> _TO DO_:
Copy every line below that has the word "much" in it.

○ ○ ○ ○ ○ ○ ○

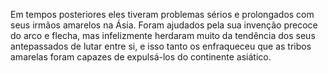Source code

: ﻿Em tempos posteriores eles tiveram problemas sérios e prolongados com seus irmãos amarelos na Ásia. Foram ajudados pela sua invenção precoce do arco e flecha, mas infelizmente herdaram muito da tendência dos seus antepassados de lutar entre si, e isso tanto os enfraqueceu que as tribos amarelas foram  capazes de expulsá-los do continente asiático.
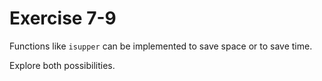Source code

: # Exercise 7-9

Functions like `isupper` can be implemented to save space or to save time.

Explore both possibilities.
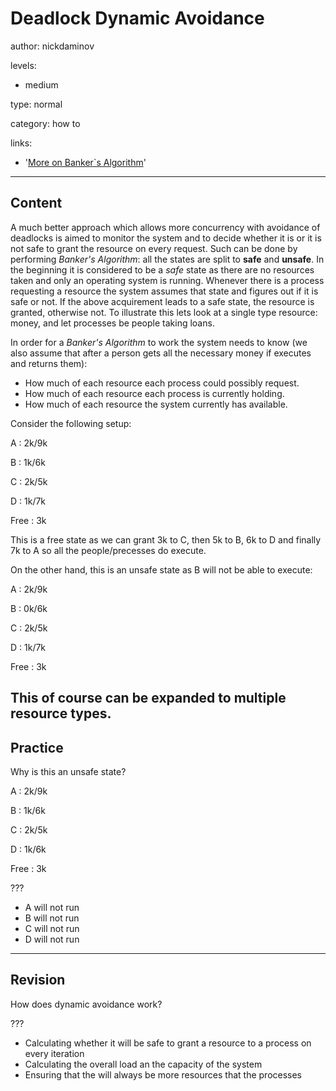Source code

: # Deadlock Dynamic Avoidance
author: nickdaminov

levels:

  - medium

type: normal

category: how to

links:

  - '[More on Banker`s Algorithm](https://en.wikipedia.org/wiki/Banker%27s_algorithm)'

---
## Content

A much better approach which allows more concurrency with avoidance of deadlocks is aimed to monitor the system and to decide whether it is or it is not safe to grant the resource on every request. Such can be done by performing *Banker's Algorithm*: all the states are split to **safe** and **unsafe**. In the beginning it is considered to be a *safe* state as there are no resources taken and only an operating system is running. Whenever there is a process requesting a resource the system assumes that state and figures out if it is safe or not. If the above acquirement leads to a safe state, the resource is granted, otherwise not. To illustrate this lets look at a single type resource: money, and let processes be people taking loans.

In order for a *Banker's Algorithm* to work the system needs to know (we also assume that after a person gets all the necessary money if executes and returns them):
 - How much of each resource each process could possibly request.
 - How much of each resource each process is currently holding.
 - How much of each resource the system currently has available.

Consider the following setup:

A : 2k/9k

B : 1k/6k

C : 2k/5k

D : 1k/7k

Free : 3k

This is a free state as we can grant 3k to C, then 5k to B, 6k to D and finally 7k to A so all the people/precesses do execute.

On the other hand, this is an unsafe state as B will not be able to execute:

A : 2k/9k

B : 0k/6k

C : 2k/5k

D : 1k/7k

Free : 3k

This of course can be expanded to multiple resource types.
---
## Practice

Why is this an unsafe state?

 A : 2k/9k

 B : 1k/6k

 C : 2k/5k

 D : 1k/6k

 Free : 3k

???


* A will not run
* B will not run
* C will not run
* D will not run

---
## Revision

How does dynamic avoidance work?

???

* Calculating whether it will be safe to grant a resource to a process on every iteration
* Calculating the overall load an the capacity of the system
* Ensuring that the will always be more resources that the processes
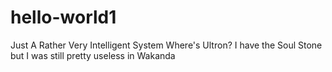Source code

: # hello-world1
Just A Rather Very Intelligent System
Where's Ultron?
I have the Soul Stone but I was still pretty useless in Wakanda 

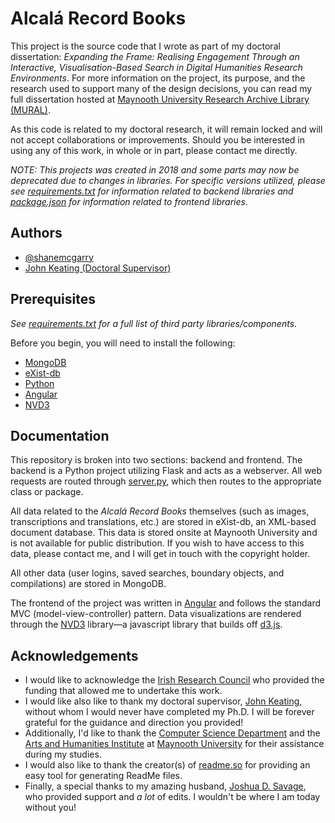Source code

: 
# Alcalá Record Books

This project is the source code that I wrote as part of my doctoral dissertation: _Expanding the Frame: Realising Engagement Through an Interactive, Visualisation-Based Search in Digital Humanities Research Environments_. For more information on the project, its purpose, and the research used to support many of the design decisions, you can read my full dissertation hosted at [Maynooth University Research Archive Library (MURAL)](https://mural.maynoothuniversity.ie/13646/).

As this code is related to my doctoral research, it will remain locked and will not accept collaborations or improvements. Should you be interested in using any of this work, in whole or in part, please contact me directly.

_NOTE: This projects was created in 2018 and some parts may now be deprecated due to changes in libraries. For specific versions utilized, please see [requirements.txt](https://github.com/shanemcgarry/alcala/blob/master/backend/requirements.txt) for information related to backend libraries and [package.json](https://github.com/shanemcgarry/alcala/blob/master/frontend/package.json) for information related to frontend libraries._


## Authors

- [@shanemcgarry](https://www.github.com/shanemcgarry)
- [John Keating (Doctoral Supervisor)](https://www.maynoothuniversity.ie/faculty-science-engineering/our-people/john-keating)


## Prerequisites

_See [requirements.txt](https://github.com/shanemcgarry/alcala/blob/master/backend/requirements.txt) for a full list of third party libraries/components_.

Before you begin, you will need to install the following:
- [MongoDB](https://www.mongodb.com/)
- [eXist-db](http://exist-db.org/exist/apps/homepage/index.html)
- [Python](https://www.python.org/)
- [Angular](https://angular.io/)
- [NVD3](https://nvd3.org/)


## Documentation

This repository is broken into two sections: backend and frontend. The backend is a Python project utilizing Flask and acts as a webserver. All web requests are routed through [server.py](https://github.com/shanemcgarry/alcala/blob/master/backend/server.py), which then routes to the appropriate class or package. 

All data related to the _Alcalá Record Books_ themselves (such as images, transcriptions and translations, etc.) are stored in eXist-db, an XML-based document database. This data is stored onsite at Maynooth University and is not available for public distribution. If you wish to have access to this data, please contact me, and I will get in touch with the copyright holder.

All other data (user logins, saved searches, boundary objects, and compilations) are stored in MongoDB.

The frontend of the project was written in [Angular](https://angular.io) and follows the standard MVC (model-view-controller) pattern. Data visualizations are rendered through the [NVD3](https://nvd3.org/) library—a javascript library that builds off [d3.js](https://d3js.org/).


## Acknowledgements

 - I would like to acknowledge the [Irish Research Council](https://research.ie/) who provided the funding that allowed me to undertake this work.
 - I would like also like to thank my doctoral supervisor, [John Keating](https://www.maynoothuniversity.ie/faculty-science-engineering/our-people/john-keating), without whom I would never have completed my Ph.D. I will be forever grateful for the guidance and direction you provided!
 - Additionally, I'd like to thank the [Computer Science Department](https://www.maynoothuniversity.ie/computer-science) and the [Arts and Humanities Institute](https://www.maynoothuniversity.ie/arts-and-humanities-institute) at [Maynooth University](https://www.maynoothuniversity.ie) for their assistance during my studies.
 - I would also like to thank the creator(s) of [readme.so](https://readme.so) for providing an easy tool for generating ReadMe files.
 - Finally, a special thanks to my amazing husband, [Joshua D. Savage](https://twitter.com/JoshuaDSavage), who provided support and _a lot_ of edits. I wouldn't be where I am today without you!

○ ○ ○ ○ ○ ○ ○

> _ANSWER FOR THE TASK_:
A much better approach which allows more concurrency with avoidance of deadlocks is aimed to monitor the system and to decide whether it is or it is not safe to grant the resource on every request. Such can be done by performing *Banker's Algorithm*: all the states are split to **safe** and **unsafe**. In the beginning it is considered to be a *safe* state as there are no resources taken and only an operating system is running. Whenever there is a process requesting a resource the system assumes that state and figures out if it is safe or not. If the above acquirement leads to a safe state, the resource is granted, otherwise not. To illustrate this lets look at a single type resource: money, and let processes be people taking loans.
 - How much of each resource each process could possibly request.
 - How much of each resource each process is currently holding.
 - How much of each resource the system currently has available.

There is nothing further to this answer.